The garden becomes weed-free, the mulch pile gets deployed, and you add another weekly walking date to your calendar. But you never do get around to napping or day-reading, although you sometimes make calls from the hammock. No bon bons.

When the barn door opens, spilling out opportunities to ride, you have to make room. And then you join the gym. Now you are scurrying again, choosing time wisely, determined to hit all the high notes.
But you have the time because you are retired. Keep saying it and it will feel true. And you wish you could go back and answer the question put to you by so many when you first retired. “I’m getting back into horses,” you’d say, clear-eyed, and standing tall.
6 replies on “What I didn’t know when I retired”
So true Camille!
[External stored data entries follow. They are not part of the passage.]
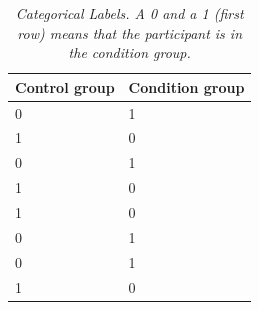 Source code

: \begin{table}
  \begin{center}
    \begin{tabular}{| l | l |}
      \hline
      \textbf{Control group} & \textbf{Condition group}  \\ \hline
      0                    &  1                \\ \hline
      1                    &  0                \\ \hline
      0                    &  1                \\ \hline
      1                    &  0                \\ \hline
      1                    &  0                \\ \hline
      0                    &  1                \\ \hline
      0                    &  1                \\ \hline
      1                    &  0                \\ \hline
    \end{tabular}
    \caption{\textit{Categorical Labels. A 0 and a 1 (first row) means that the participant is in the condition group.}}
    \label{table:categorical_labels}
  \end{center}
\end{table}

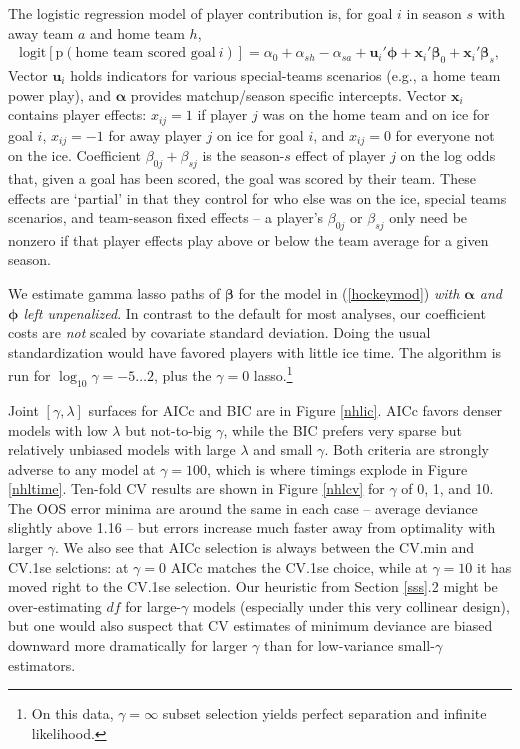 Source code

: \documentclass[12pt]{article}
\newcommand{\bs}[1]{\boldsymbol{#1}}
\newcommand{\mr}[1]{\mathrm{#1}}
\newcommand{\bm}[1]{\mathbf{#1}}
\begin{document}
The logistic regression model of player contribution is, for goal $i$ in
season $s$ with away team $a$ and home team $h$,
\begin{align}\label{hockeymod}
\mr{logit}\left[\mr{p}(\text{home~team~scored~goal}~i)\right] = \alpha_0 +
\alpha_{sh} - \alpha_{sa} + \bm{u}_i'\bs{\phi} + \bm{x}_i'\bs{\beta}_0 +
\bm{x}_i'\bs{\beta}_s, \end{align}  Vector $\bm{u}_i$ holds indicators for
various special-teams scenarios (e.g., a home team power play), and
$\bs{\alpha}$ provides matchup/season specific intercepts. Vector $\bm{x}_i$
contains player effects: $x_{ij}=1$ if player $j$ was on the home team and on
ice for goal $i$, $x_{ij}=-1$ for away player $j$ on ice for goal $i$, and
$x_{ij}=0$ for everyone not on the ice.   Coefficient $\beta_{0j} +
\beta_{sj}$ is the season-$s$ effect of player $j$ on the log odds that, given
a goal has been scored, the goal was scored by their team.  These effects are
`partial' in that they control for who else was on the ice, special teams
scenarios, and team-season fixed effects -- a player's $\beta_{0j}$ or $\beta_{sj}$
only need be nonzero if that player effects play above or below the team
average for a given season.

We estimate gamma lasso paths of $\bs{\beta}$ for the model in
(\ref{hockeymod}) {\it with  $\bs{\alpha}$ and $\bs{\phi}$ left unpenalized}.
In contrast to the default for most analyses, our coefficient costs are {\it
not} scaled by covariate standard deviation.  Doing the usual standardization
would have favored players with little ice time.  The algorithm is run for
$\log_{10}\gamma = -5 \ldots 2$, plus the $\gamma=0$ lasso.\footnote{On this
data, $\gamma=\infty$ subset selection yields perfect separation and infinite
likelihood.}

Joint $[\gamma,\lambda]$ surfaces for AICc and BIC are in Figure \ref{nhlic}.
AICc favors denser models with low $\lambda$ but not-to-big $\gamma$,
while the BIC  prefers very sparse but relatively unbiased  models with large
$\lambda$ and small $\gamma$.  Both criteria are strongly adverse to any model
at $\gamma=100$, which is where timings explode in Figure
\ref{nhltime}.  Ten-fold CV results are shown in Figure
\ref{nhlcv} for $\gamma$ of 0, 1, and 10.  The OOS error minima are around the
same in each case -- average deviance slightly above 1.16 -- but errors
increase much faster away from optimality with larger $\gamma$.   We also see
that AICc selection is always between the CV.min and CV.1se selctions:  at
$\gamma=0$ AICc matches the CV.1se choice, while at $\gamma=10$ it has moved
right to the CV.1se  selection.  Our heuristic from Section \ref{sss}.2 might be
over-estimating $df$ for large-$\gamma$ models (especially under this very
collinear design), but one would also suspect that CV estimates of minimum
deviance are biased downward more dramatically for larger $\gamma$ than for
low-variance small-$\gamma$ estimators.
\end{document}
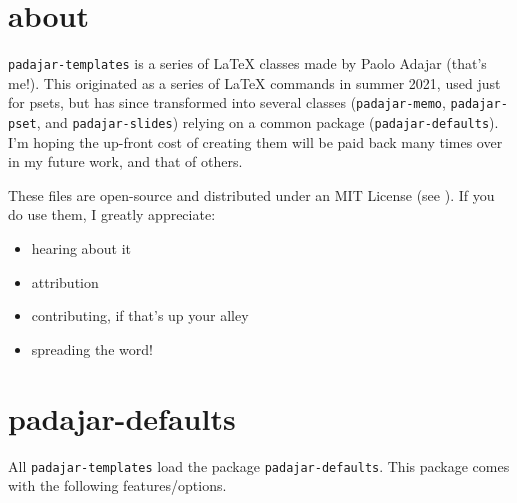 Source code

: \documentclass[11pt]{padajar-memo}
\date         {\today}
\begin{document}
\section*{about}

\texttt{padajar-templates} is a series of \LaTeX{} classes made by Paolo Adajar (that's me!). This originated as a series of \LaTeX{} commands in summer 2021, used just for psets, but has since transformed into several classes (\texttt{padajar-memo}, \texttt{padajar-pset}, and \texttt{padajar-slides}) relying on a common package (\texttt{padajar-defaults}). I'm hoping the up-front cost of creating them will be paid back many times over in my future work, and that of others.

These files are open-source and distributed under an MIT License (see ). If you do use them, I greatly appreciate:
\begin{itemize}
	\item hearing about it
	\item attribution
	\item contributing, if that's up your alley
	\item spreading the word!
\end{itemize}

\renewcommand{\contentsname}{contents}
\tableofcontents

\clearpage

\section{padajar-defaults}
All \texttt{padajar-templates} load the package \texttt{padajar-defaults}. This package comes with the following features/options.
\end{document}
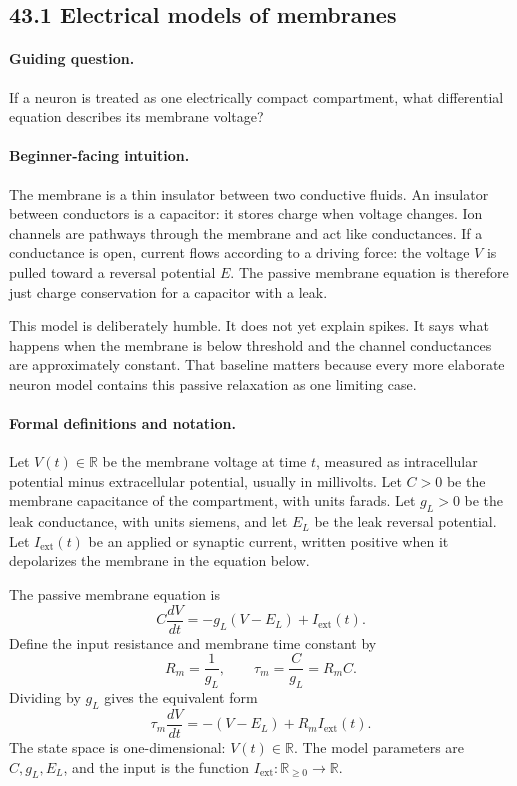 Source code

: \subsection{43.1 Electrical models of membranes}

\paragraph{Guiding question.}
If a neuron is treated as one electrically compact compartment, what differential equation describes its membrane voltage?

\paragraph{Beginner-facing intuition.}
The membrane is a thin insulator between two conductive fluids. An insulator between conductors is a capacitor: it stores charge when voltage changes. Ion channels are pathways through the membrane and act like conductances. If a conductance is open, current flows according to a driving force: the voltage \(V\) is pulled toward a reversal potential \(E\). The passive membrane equation is therefore just charge conservation for a capacitor with a leak.

This model is deliberately humble. It does not yet explain spikes. It says what happens when the membrane is below threshold and the channel conductances are approximately constant. That baseline matters because every more elaborate neuron model contains this passive relaxation as one limiting case.

\paragraph{Formal definitions and notation.}
Let \(V(t)\in\mathbb{R}\) be the membrane voltage at time \(t\), measured as intracellular potential minus extracellular potential, usually in millivolts. Let \(C>0\) be the membrane capacitance of the compartment, with units farads. Let \(g_L>0\) be the leak conductance, with units siemens, and let \(E_L\) be the leak reversal potential. Let \(I_{\mathrm{ext}}(t)\) be an applied or synaptic current, written positive when it depolarizes the membrane in the equation below.

The passive membrane equation is
\[
C\frac{dV}{dt}=-g_L(V-E_L)+I_{\mathrm{ext}}(t).
\]
Define the input resistance and membrane time constant by
\[
R_m=\frac{1}{g_L},\qquad \tau_m=\frac{C}{g_L}=R_mC.
\]
Dividing by \(g_L\) gives the equivalent form
\[
\tau_m\frac{dV}{dt}=-(V-E_L)+R_m I_{\mathrm{ext}}(t).
\]
The state space is one-dimensional: \(V(t)\in\mathbb{R}\). The model parameters are \(C,g_L,E_L\), and the input is the function \(I_{\mathrm{ext}}:\mathbb{R}_{\geq0}\to\mathbb{R}\).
I do occasionally fit in a nap, but it doesn’t happen that often. But you do slow down and I have taken up quilting which I absolutely love and I still don’t have enough time for that. Hope you are well and that you make it back to Shippensburg to have lunch with us sometime Rae Ann Finkey Myers
Hi Rae Ann. Thank you for all the work you do to keep the SASH class connected. The quilts can wait.
The thing I love about my retirement is that I get to spend so much more time at the office…
But it’s a really nice office, you have to admit.
I think I’m busier now than when I was working
Ha hah! It does seem that way some days, today being one of them. I can hardly catch my breath!